E ingenti sono anche gli interessi in gioco quando si interviene sulle città. Interessi economici, da un lato, ma anche interessi e diritti dei cittadini che quelle città vivono.
A cosa ci sta portando la parola “rigenerazione” nelle città?
Il geografo francese Marcel Roncayolo sosteneva che vi sono delle categorie, come ad esempio quello di “spazio pubblico”, che sono per loro natura dei concetti valise nel senso che trascinano con sé una quantità di significati e declinazioni non sempre coerenti tra loro, anzi spesso in conflitto.
Diviene pertanto necessario precisarne l’uso in relazione a contesto, tempo, economia, cultura e visione. La valise della “rigenerazione urbana” in questi anni si è sempre più allargata, al punto che oggi ogni discorso pubblico sulla città è “rigenerativo”: cerchiamo di vedere come. I temi posti dalla rigenerazione urbana da un lato nascono dalla considerazione, forse ovvia, che le città fin dalla loro formazione non hanno mai smesso di crescere; dall’altro dovrebbero fondarsi anche sulla consapevolezza che oggi il problema non è costruire nuove città (o espandere quelle esistenti) ma abitare diversamente quelle che già abbiamo.
Tra le innumerevoli chiavi di lettura associabili a tali categorie in questo testo ne sono state utilizzate tre, temporalmente conseguenti e comunque intrecciate. La prima riguarda la consapevolezza che la città può essere riprogettata su sé stessa per mantenere vivo il proprio corpo sociale e controllare la sua espansione; la seconda riguarda gli aspetti della competizione e della gentrificazione, tipici di un approccio neoliberista alla rigenerazione urbana; la riflessione finale ruota attorno ad una domanda e riguarda il ruolo dei processi di “decarbonizzazione” nella prefigurazione di un’idea di città che non sia eco-retoricamente selettiva ma che, al contrario, si fondi su pratiche di inclusività.
Ricostruire la città su stessa
Se un tempo l’urbanizzazione si identificava con le città, i paesi o i borghi oggi nel modo ha assunto delle configurazioni che fatichiamo a ricondurre al concetto di città che abbiamo metabolizzato nel corso del tempo.
Del resto, se pensiamo alle trasformazioni che hanno riguardato le nostre pianure e coste diventa difficile identificare il concetto di urbanizzazione con quello di città. I due termini pertanto non sono sinonimici. In realtà, fino alla rivoluzione industriale l’incidenza sul pianeta del fenomeno urbano appare relativa, ma con l’industrializzazione si avvia quel travolgente processo di crescita urbana che porta in pochi decenni alla formazione di metropoli e megalopoli, di città progettate e di aree urbane informali.

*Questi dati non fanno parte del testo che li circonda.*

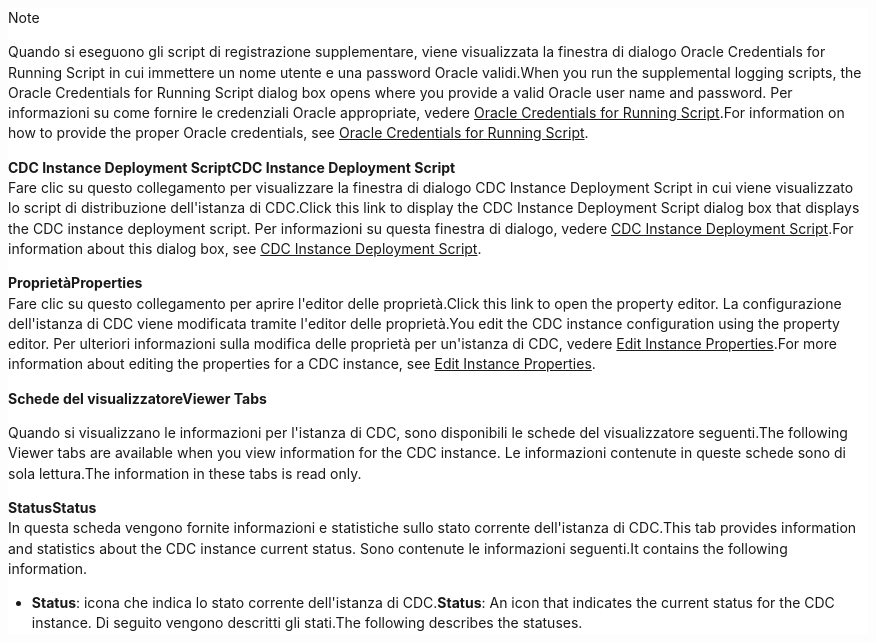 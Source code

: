 > [!NOTE]  
>  <span data-ttu-id="64f02-127">Quando si eseguono gli script di registrazione supplementare, viene visualizzata la finestra di dialogo Oracle Credentials for Running Script in cui immettere un nome utente e una password Oracle validi.</span><span class="sxs-lookup"><span data-stu-id="64f02-127">When you run the supplemental logging scripts, the Oracle Credentials for Running Script dialog box opens where you provide a valid Oracle user name and password.</span></span> <span data-ttu-id="64f02-128">Per informazioni su come fornire le credenziali Oracle appropriate, vedere [Oracle Credentials for Running Script](oracle-credentials-for-running-script.md).</span><span class="sxs-lookup"><span data-stu-id="64f02-128">For information on how to provide the proper Oracle credentials, see [Oracle Credentials for Running Script](oracle-credentials-for-running-script.md).</span></span>  
  
 <span data-ttu-id="64f02-129">**CDC Instance Deployment Script**</span><span class="sxs-lookup"><span data-stu-id="64f02-129">**CDC Instance Deployment Script**</span></span>  
 <span data-ttu-id="64f02-130">Fare clic su questo collegamento per visualizzare la finestra di dialogo CDC Instance Deployment Script in cui viene visualizzato lo script di distribuzione dell'istanza di CDC.</span><span class="sxs-lookup"><span data-stu-id="64f02-130">Click this link to display the CDC Instance Deployment Script dialog box that displays the CDC instance deployment script.</span></span> <span data-ttu-id="64f02-131">Per informazioni su questa finestra di dialogo, vedere [CDC Instance Deployment Script](cdc-instance-deployment-script.md).</span><span class="sxs-lookup"><span data-stu-id="64f02-131">For information about this dialog box, see [CDC Instance Deployment Script](cdc-instance-deployment-script.md).</span></span>  
  
 <span data-ttu-id="64f02-132">**Proprietà**</span><span class="sxs-lookup"><span data-stu-id="64f02-132">**Properties**</span></span>  
 <span data-ttu-id="64f02-133">Fare clic su questo collegamento per aprire l'editor delle proprietà.</span><span class="sxs-lookup"><span data-stu-id="64f02-133">Click this link to open the property editor.</span></span> <span data-ttu-id="64f02-134">La configurazione dell'istanza di CDC viene modificata tramite l'editor delle proprietà.</span><span class="sxs-lookup"><span data-stu-id="64f02-134">You edit the CDC instance configuration using the property editor.</span></span> <span data-ttu-id="64f02-135">Per ulteriori informazioni sulla modifica delle proprietà per un'istanza di CDC, vedere [Edit Instance Properties](edit-instance-properties.md).</span><span class="sxs-lookup"><span data-stu-id="64f02-135">For more information about editing the properties for a CDC instance, see [Edit Instance Properties](edit-instance-properties.md).</span></span>  
  
 <span data-ttu-id="64f02-136">**Schede del visualizzatore**</span><span class="sxs-lookup"><span data-stu-id="64f02-136">**Viewer Tabs**</span></span>  
  
 <span data-ttu-id="64f02-137">Quando si visualizzano le informazioni per l'istanza di CDC, sono disponibili le schede del visualizzatore seguenti.</span><span class="sxs-lookup"><span data-stu-id="64f02-137">The following Viewer tabs are available when you view information for the CDC instance.</span></span> <span data-ttu-id="64f02-138">Le informazioni contenute in queste schede sono di sola lettura.</span><span class="sxs-lookup"><span data-stu-id="64f02-138">The information in these tabs is read only.</span></span>  
  
 <span data-ttu-id="64f02-139">**Status**</span><span class="sxs-lookup"><span data-stu-id="64f02-139">**Status**</span></span>  
 <span data-ttu-id="64f02-140">In questa scheda vengono fornite informazioni e statistiche sullo stato corrente dell'istanza di CDC.</span><span class="sxs-lookup"><span data-stu-id="64f02-140">This tab provides information and statistics about the CDC instance current status.</span></span> <span data-ttu-id="64f02-141">Sono contenute le informazioni seguenti.</span><span class="sxs-lookup"><span data-stu-id="64f02-141">It contains the following information.</span></span>  
  
-   <span data-ttu-id="64f02-142">**Status**: icona che indica lo stato corrente dell'istanza di CDC.</span><span class="sxs-lookup"><span data-stu-id="64f02-142">**Status**: An icon that indicates the current status for the CDC instance.</span></span> <span data-ttu-id="64f02-143">Di seguito vengono descritti gli stati.</span><span class="sxs-lookup"><span data-stu-id="64f02-143">The following describes the statuses.</span></span>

In Europa l’esodo dalle campagne verso le città è intenso, lungo tutto l’Ottocento e continua anche dopo la Seconda guerra mondiale. Se l’Ottocento vede l’entrata in scena della ferrovia con le sue locomotive (le caldaie erranti come le chiamava Chateaubriand) che, consumando carbone, riducono i tempi di spostamento tra città e territorio, nel Novecento, e in particolare dagli anni del boom economico, assistiamo all’entrata in scena dell’automobile e della motorizzazione privata alimentata dai derivati del petrolio.
Si consolida così quel processo di crescita, iniziato nell’Ottocento, identificabile con i gas serra direttamente immessi in atmosfera. Nei dibattiti (e nei sogni) dei decenni del boom economico la privatizzazione della mobilità, associata all’automobile, non è certo vista negativamente da politici e cittadini, anzi per molti rappresenta il riscatto dalla povertà, l’elevazione sociale e dunque i nostri territori si riempiono di strade e autostrade mentre il trasporto pubblico locale e ferroviario viene progressivamente ridimensionato, non essendo più conveniente economicamente.
In Italia e in Europa, l’avvio della “civilizzazione dell’automobile” ha un effetto nefasto sulla diffusione dell’urbanizzazione che negli anni Ottanta; invade sempre più i territori rurali posti tra le città, rendendo sempre più strutturale il tema del come contrastare (con quali politiche) il “consumo di suolo”, ovvero la trasformazione dei suoli rurali o naturali in suoli urbanizzati.
In quegli anni inizia a manifestarsi quella che potremmo definire la stagione della riqualificazione urbana, poi divenuta rigenerazione, che coinvolgerà numerose città occidentali, a seguito dei processi di deindustrializzazione e di dismissione urbana di molte infrastrutture portuali e ferroviarie.
Nel dibattito urbanistico italiano, negli anni della grande espansione urbana generata dal boom economico e caratterizzata da intensi processi di immigrazione dal sud e dalle campagne verso le città industriali, il tema del che fare dei centri storici degradati e in via di spopolamento, genera un interessante dibattito su di un tema antesignano di quello oggetto di questo testo. Si tratta del tema del “riuso”, ovvero del come riutilizzare quelle parti modeste della città storica, dove le moderne condizioni abitative mal si adattano agli spazi degli edifici storici minori.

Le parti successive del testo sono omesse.